Artista plástico, arquiteto, mestre em desenho urbano e poeta expõe até dezembro na Bahia
Caixa Cultural
A mostra traz trabalhos elaborados dentro de princípios e critérios que vêm direcionando a produção do artista, por mais de três décadas. O importante é mostrar, mesmo de forma abreviada, o percurso do artista, um trabalho de certa forma à parte, hoje do que se chama "arte contemporânea". A coerência e o rigor do artista em lidar com diferentes suportes, incluindo a palavra (poesia), fazem de Almandrade, um pensador que utiliza diferentes suportes para produzir reflexões. A proposta artística de Almandrade convida o espectador a pensar sobre a própria natureza da arte. Depois da passar pelo concretismo e arte conceitual nos anos 70, seu trabalho prossegue na busca de uma linguagem singular, limpa, com um vocabulário gráfico sintético.

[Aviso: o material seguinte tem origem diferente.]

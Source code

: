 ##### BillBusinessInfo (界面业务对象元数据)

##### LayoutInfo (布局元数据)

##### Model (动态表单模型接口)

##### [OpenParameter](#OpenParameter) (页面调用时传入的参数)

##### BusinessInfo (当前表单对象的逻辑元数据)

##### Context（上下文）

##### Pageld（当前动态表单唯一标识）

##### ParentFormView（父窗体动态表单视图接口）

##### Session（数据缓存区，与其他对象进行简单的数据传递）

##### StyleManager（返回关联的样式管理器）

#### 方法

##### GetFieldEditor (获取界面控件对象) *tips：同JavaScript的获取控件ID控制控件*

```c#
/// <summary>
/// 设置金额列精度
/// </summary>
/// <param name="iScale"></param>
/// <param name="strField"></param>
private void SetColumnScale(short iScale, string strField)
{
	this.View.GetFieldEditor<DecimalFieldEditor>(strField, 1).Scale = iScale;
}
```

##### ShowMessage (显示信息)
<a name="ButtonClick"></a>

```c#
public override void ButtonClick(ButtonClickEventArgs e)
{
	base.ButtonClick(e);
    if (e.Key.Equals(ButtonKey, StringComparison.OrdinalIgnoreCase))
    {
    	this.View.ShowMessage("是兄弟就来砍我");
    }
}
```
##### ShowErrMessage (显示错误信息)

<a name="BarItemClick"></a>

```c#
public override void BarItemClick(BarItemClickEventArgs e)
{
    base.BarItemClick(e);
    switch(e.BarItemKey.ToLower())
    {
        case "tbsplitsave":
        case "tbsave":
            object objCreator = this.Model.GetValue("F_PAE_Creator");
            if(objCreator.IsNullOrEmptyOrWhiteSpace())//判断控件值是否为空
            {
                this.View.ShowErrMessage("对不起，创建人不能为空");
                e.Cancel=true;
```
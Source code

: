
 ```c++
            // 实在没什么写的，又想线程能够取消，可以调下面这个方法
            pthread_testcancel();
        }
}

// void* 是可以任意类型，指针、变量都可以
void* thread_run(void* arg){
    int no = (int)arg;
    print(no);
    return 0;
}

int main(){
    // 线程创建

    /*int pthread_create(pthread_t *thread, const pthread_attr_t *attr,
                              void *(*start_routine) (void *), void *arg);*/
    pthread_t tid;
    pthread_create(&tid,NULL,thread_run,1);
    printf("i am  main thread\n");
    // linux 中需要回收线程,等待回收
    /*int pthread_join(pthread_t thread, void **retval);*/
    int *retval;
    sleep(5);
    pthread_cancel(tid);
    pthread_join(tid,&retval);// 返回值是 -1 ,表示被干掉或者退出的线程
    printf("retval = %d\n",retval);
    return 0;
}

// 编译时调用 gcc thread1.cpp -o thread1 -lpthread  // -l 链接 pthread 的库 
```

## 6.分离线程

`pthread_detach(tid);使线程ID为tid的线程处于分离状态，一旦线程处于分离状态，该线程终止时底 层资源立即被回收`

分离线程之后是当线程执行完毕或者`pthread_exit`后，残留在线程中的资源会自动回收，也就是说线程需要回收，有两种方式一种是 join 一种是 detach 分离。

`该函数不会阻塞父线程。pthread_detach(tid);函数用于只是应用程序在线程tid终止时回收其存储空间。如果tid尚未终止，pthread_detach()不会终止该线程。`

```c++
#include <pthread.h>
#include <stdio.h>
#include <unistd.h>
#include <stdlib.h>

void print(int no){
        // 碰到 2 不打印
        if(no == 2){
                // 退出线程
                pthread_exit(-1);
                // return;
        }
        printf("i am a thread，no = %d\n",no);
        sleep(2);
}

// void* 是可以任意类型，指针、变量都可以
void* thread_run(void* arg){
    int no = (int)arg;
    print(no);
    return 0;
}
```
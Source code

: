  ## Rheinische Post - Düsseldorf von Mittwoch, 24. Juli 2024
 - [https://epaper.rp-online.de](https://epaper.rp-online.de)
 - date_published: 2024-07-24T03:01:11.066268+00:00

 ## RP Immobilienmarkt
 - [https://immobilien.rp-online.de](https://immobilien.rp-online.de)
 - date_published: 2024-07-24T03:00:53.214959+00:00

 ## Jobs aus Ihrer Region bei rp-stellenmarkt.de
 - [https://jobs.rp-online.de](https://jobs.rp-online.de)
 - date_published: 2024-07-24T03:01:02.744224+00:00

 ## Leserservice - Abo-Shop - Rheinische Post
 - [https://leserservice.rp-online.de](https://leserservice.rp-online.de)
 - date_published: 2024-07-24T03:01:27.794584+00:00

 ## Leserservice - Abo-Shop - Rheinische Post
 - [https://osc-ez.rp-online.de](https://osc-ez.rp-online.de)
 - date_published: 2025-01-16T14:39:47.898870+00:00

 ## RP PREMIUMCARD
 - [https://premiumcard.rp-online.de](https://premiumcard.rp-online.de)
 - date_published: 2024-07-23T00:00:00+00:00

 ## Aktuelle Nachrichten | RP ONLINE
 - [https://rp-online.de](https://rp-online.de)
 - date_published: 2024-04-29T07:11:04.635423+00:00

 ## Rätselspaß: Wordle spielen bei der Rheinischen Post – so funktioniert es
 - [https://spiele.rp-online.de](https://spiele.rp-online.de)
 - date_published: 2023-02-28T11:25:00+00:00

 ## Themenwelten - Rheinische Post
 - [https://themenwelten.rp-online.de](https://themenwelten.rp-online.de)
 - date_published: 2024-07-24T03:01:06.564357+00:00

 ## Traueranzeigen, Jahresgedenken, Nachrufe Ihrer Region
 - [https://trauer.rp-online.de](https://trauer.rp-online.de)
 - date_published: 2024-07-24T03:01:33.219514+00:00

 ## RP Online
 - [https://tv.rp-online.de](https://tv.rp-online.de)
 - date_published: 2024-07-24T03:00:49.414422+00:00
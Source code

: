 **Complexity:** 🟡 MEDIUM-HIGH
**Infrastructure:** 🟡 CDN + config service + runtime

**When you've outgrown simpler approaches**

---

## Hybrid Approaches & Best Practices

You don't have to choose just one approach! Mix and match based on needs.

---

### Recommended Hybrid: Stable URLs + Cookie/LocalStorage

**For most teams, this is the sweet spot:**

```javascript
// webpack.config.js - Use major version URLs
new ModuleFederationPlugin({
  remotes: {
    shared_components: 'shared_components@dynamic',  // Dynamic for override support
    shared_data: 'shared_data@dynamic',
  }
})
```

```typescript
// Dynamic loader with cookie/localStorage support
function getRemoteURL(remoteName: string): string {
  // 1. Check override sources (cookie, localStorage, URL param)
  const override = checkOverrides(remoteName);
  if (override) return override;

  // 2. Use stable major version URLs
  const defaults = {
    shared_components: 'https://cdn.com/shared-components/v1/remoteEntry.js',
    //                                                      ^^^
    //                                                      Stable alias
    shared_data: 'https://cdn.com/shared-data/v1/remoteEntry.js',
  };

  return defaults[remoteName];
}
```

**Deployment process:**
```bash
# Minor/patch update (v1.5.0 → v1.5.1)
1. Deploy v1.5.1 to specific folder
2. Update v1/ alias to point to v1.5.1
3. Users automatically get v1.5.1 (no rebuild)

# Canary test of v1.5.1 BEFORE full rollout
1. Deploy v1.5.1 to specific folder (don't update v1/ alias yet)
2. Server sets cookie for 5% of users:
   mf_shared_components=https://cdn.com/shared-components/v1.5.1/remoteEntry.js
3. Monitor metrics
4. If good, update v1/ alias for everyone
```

Aparentemente frias, suas construções estéticas impressionam pela originalidade e pela leveza de suas concepções, marcadas pelo exercício de um saber ao lidar com formas, cores, a matéria e o conceito. Provocam emoções variadas conforme o ponto de vista do observador. Que ninguém duvide: a economia de elementos e de dados não é um acaso. Configura uma opção estética, inteiramente coerente com a tendência a síntese, ao traço essencial, ao quase vestígio. Um nada, cuja gênese reside na totalidade absoluta. Assim também é a sua poesia. Apesar de percorrer o figurativo no início da carreira, fincou sua identidade pautada na arte conceitual, nos concretistas, neo-concretistas e minimalistas. Sempre os poucos elementos e o aspecto enxuto que vai direto ao ponto vão imperar em suas criações. "As minhas pinturas e esculturas são pensadas e executadas dentro de um mesmo princípio. A realização de uma única coisa ou criar, com o mínimo, um mundo" comenta em seu último livro "Escritos Sobre Arte":arte, cidade e política cultural, lançado pela editora Cispoesia.
Almandrade, provavelmente por influência de sua formação em arquitetura, demonstra preocupação com a articulação entre objeto, espaço e cidade. Constrói seu imaginário criando objetos e situações que dialogam com a cidade, posto que é seu avesso deslocado no tempo e espaço. Sua racionalidade contrasta com a desordem, o caos, o excesso de informações e os modismos de uma sociedade saturada de tudo. Sua assepsia contrasta com as imagens da sociedade midiática e se distancia da colorida e construída baianidade. No mínimo um artista singular e constantemente inovador no cenário cultural da cidade de Salvador. Almandrade é o nome artístico de Antonio Luiz M. Andrade, artista plástico, poeta, professor de teoria da arte e arquiteto com mestrado em Urbanismo, pela Escola de Arquitetura da Universidade Federal da Bahia, é considerado pela crítica como um pioneiro da arte contemporânea da Bahia. Participou de importantes mostras nacionais e internacionais como Bienal de São Paulo.
SERVIÇO
EXPOSIÇÃO ALMANDRADE
Conjunto Cultural Caixa
Rua Carlos Gomes, 57, Centro - Salvador - Bahia
Tel.: (71) 3322-0219/0228
Terça a domingo, das 9h às 18h.
De 5 de novembro até 20 de dezembro de 2009.